The response should consist of the data below, copied exactly, with no pictures in it.

-.-.-

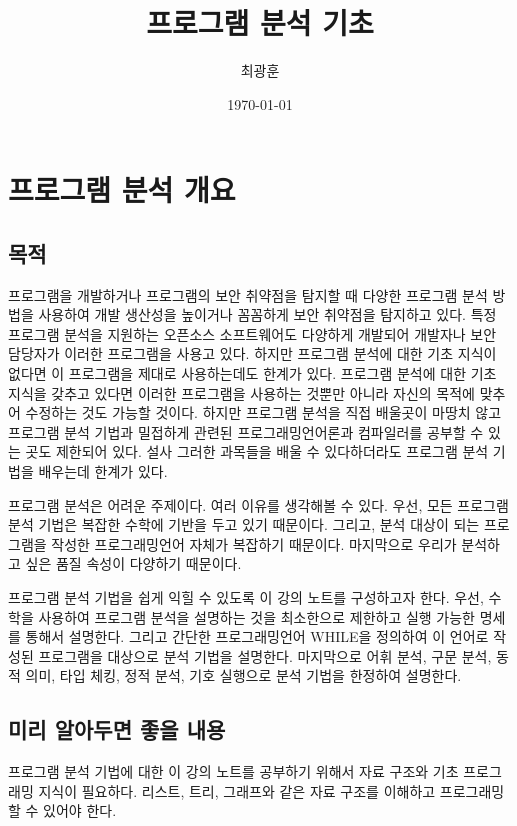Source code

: \documentclass[a4paper]{book}
\title{프로그램 분석 기초}
\author{최광훈}
\date{\today}
\begin{document}
\maketitle

\tableofcontents

\chapter{프로그램 분석 개요}

\section{목적}

프로그램을 개발하거나 프로그램의 보안 취약점을 탐지할 때 다양한
프로그램 분석 방법을 사용하여 개발 생산성을 높이거나 꼼꼼하게 보안
취약점을 탐지하고 있다.
%
특정 프로그램 분석을 지원하는 오픈소스 소프트웨어도 다양하게 개발되어
개발자나 보안 담당자가 이러한 프로그램을 사용고 있다. 하지만 프로그램
분석에 대한 기초 지식이 없다면 이 프로그램을 제대로 사용하는데도
한계가 있다. 프로그램 분석에 대한 기초 지식을 갖추고 있다면 이러한
프로그램을 사용하는 것뿐만 아니라 자신의 목적에 맞추어 수정하는 것도
가능할 것이다.
%
하지만 프로그램 분석을 직접 배울곳이 마땅치 않고 프로그램 분석 기법과
밀접하게 관련된 프로그래밍언어론과 컴파일러를 공부할 수 있는 곳도
제한되어 있다. 설사 그러한 과목들을 배울 수 있다하더라도 프로그램 분석
기법을 배우는데 한계가 있다.

프로그램 분석은 어려운 주제이다. 여러 이유를 생각해볼 수 있다. 우선,
모든 프로그램 분석 기법은 복잡한 수학에 기반을 두고 있기
때문이다. 그리고, 분석 대상이 되는 프로그램을 작성한 프로그래밍언어
자체가 복잡하기 때문이다. 마지막으로 우리가 분석하고 싶은 품질 속성이
다양하기 때문이다.

프로그램 분석 기법을 쉽게 익힐 수 있도록 이 강의 노트를 구성하고자
한다. 우선, 수학을 사용하여 프로그램 분석을 설명하는 것을 최소한으로
제한하고 실행 가능한 명세를 통해서 설명한다. 그리고 간단한
프로그래밍언어 WHILE을 정의하여 이 언어로 작성된 프로그램을 대상으로
분석 기법을 설명한다. 마지막으로 어휘 분석, 구문 분석, 동적 의미, 타입
체킹, 정적 분석, 기호 실행으로 분석 기법을 한정하여 설명한다.

\section{미리 알아두면 좋을 내용}

프로그램 분석 기법에 대한 이 강의 노트를 공부하기 위해서 자료 구조와
기초 프로그래밍 지식이 필요하다. 리스트, 트리, 그래프와 같은 자료
구조를 이해하고 프로그래밍할 수 있어야 한다.
\end{document}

-.-.-

§ **Response to this task**
Source code

: \documentclass[a4paper]{book}
\title{프로그램 분석 기초}
\author{최광훈}
\date{\today}
\begin{document}
\maketitle

\tableofcontents

\chapter{프로그램 분석 개요}

\section{목적}

프로그램을 개발하거나 프로그램의 보안 취약점을 탐지할 때 다양한
프로그램 분석 방법을 사용하여 개발 생산성을 높이거나 꼼꼼하게 보안
취약점을 탐지하고 있다.
%
특정 프로그램 분석을 지원하는 오픈소스 소프트웨어도 다양하게 개발되어
개발자나 보안 담당자가 이러한 프로그램을 사용고 있다. 하지만 프로그램
분석에 대한 기초 지식이 없다면 이 프로그램을 제대로 사용하는데도
한계가 있다. 프로그램 분석에 대한 기초 지식을 갖추고 있다면 이러한
프로그램을 사용하는 것뿐만 아니라 자신의 목적에 맞추어 수정하는 것도
가능할 것이다.
%
하지만 프로그램 분석을 직접 배울곳이 마땅치 않고 프로그램 분석 기법과
밀접하게 관련된 프로그래밍언어론과 컴파일러를 공부할 수 있는 곳도
제한되어 있다. 설사 그러한 과목들을 배울 수 있다하더라도 프로그램 분석
기법을 배우는데 한계가 있다.

프로그램 분석은 어려운 주제이다. 여러 이유를 생각해볼 수 있다. 우선,
모든 프로그램 분석 기법은 복잡한 수학에 기반을 두고 있기
때문이다. 그리고, 분석 대상이 되는 프로그램을 작성한 프로그래밍언어
자체가 복잡하기 때문이다. 마지막으로 우리가 분석하고 싶은 품질 속성이
다양하기 때문이다.

프로그램 분석 기법을 쉽게 익힐 수 있도록 이 강의 노트를 구성하고자
한다. 우선, 수학을 사용하여 프로그램 분석을 설명하는 것을 최소한으로
제한하고 실행 가능한 명세를 통해서 설명한다. 그리고 간단한
프로그래밍언어 WHILE을 정의하여 이 언어로 작성된 프로그램을 대상으로
분석 기법을 설명한다. 마지막으로 어휘 분석, 구문 분석, 동적 의미, 타입
체킹, 정적 분석, 기호 실행으로 분석 기법을 한정하여 설명한다.

\section{미리 알아두면 좋을 내용}

프로그램 분석 기법에 대한 이 강의 노트를 공부하기 위해서 자료 구조와
기초 프로그래밍 지식이 필요하다. 리스트, 트리, 그래프와 같은 자료
구조를 이해하고 프로그래밍할 수 있어야 한다.
\end{document}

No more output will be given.